- _The task_: The output should be exactly the lines from the one containing "1. python3.5" through the last line of the records, and only those.

- _Data for the task_:
===============
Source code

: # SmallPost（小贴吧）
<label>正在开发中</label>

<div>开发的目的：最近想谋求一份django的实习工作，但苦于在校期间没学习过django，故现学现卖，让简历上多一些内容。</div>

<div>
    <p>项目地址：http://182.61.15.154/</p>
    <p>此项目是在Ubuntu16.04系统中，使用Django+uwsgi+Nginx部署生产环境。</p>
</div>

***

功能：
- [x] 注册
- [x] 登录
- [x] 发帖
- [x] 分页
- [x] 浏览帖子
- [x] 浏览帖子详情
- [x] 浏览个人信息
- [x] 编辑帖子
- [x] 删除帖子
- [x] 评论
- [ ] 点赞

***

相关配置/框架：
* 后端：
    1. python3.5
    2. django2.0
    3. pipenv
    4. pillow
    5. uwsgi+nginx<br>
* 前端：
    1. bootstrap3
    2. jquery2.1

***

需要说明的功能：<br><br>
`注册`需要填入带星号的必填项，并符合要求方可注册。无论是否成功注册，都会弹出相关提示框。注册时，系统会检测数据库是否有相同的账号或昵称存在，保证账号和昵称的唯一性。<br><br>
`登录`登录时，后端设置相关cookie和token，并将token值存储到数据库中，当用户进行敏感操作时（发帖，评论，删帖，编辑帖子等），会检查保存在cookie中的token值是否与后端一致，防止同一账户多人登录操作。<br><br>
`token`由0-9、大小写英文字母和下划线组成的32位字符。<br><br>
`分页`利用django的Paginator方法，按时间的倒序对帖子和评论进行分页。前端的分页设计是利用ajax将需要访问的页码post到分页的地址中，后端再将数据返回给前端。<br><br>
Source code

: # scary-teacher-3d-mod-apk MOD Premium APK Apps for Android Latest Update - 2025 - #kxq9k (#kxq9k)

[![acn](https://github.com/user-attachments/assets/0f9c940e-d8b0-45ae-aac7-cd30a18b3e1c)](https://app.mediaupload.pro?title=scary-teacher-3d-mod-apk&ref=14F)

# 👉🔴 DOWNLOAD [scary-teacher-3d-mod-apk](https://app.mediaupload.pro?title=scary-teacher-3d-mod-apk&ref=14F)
===============
- _Task solution_:
    1. python3.5
    2. django2.0
    3. pipenv
    4. pillow
    5. uwsgi+nginx<br>
* 前端：
    1. bootstrap3
    2. jquery2.1

***

需要说明的功能：<br><br>
`注册`需要填入带星号的必填项，并符合要求方可注册。无论是否成功注册，都会弹出相关提示框。注册时，系统会检测数据库是否有相同的账号或昵称存在，保证账号和昵称的唯一性。<br><br>
`登录`登录时，后端设置相关cookie和token，并将token值存储到数据库中，当用户进行敏感操作时（发帖，评论，删帖，编辑帖子等），会检查保存在cookie中的token值是否与后端一致，防止同一账户多人登录操作。<br><br>
`token`由0-9、大小写英文字母和下划线组成的32位字符。<br><br>
`分页`利用django的Paginator方法，按时间的倒序对帖子和评论进行分页。前端的分页设计是利用ajax将需要访问的页码post到分页的地址中，后端再将数据返回给前端。<br><br>
Source code

: # scary-teacher-3d-mod-apk MOD Premium APK Apps for Android Latest Update - 2025 - #kxq9k (#kxq9k)

[![acn](https://github.com/user-attachments/assets/0f9c940e-d8b0-45ae-aac7-cd30a18b3e1c)](https://app.mediaupload.pro?title=scary-teacher-3d-mod-apk&ref=14F)

# 👉🔴 DOWNLOAD [scary-teacher-3d-mod-apk](https://app.mediaupload.pro?title=scary-teacher-3d-mod-apk&ref=14F)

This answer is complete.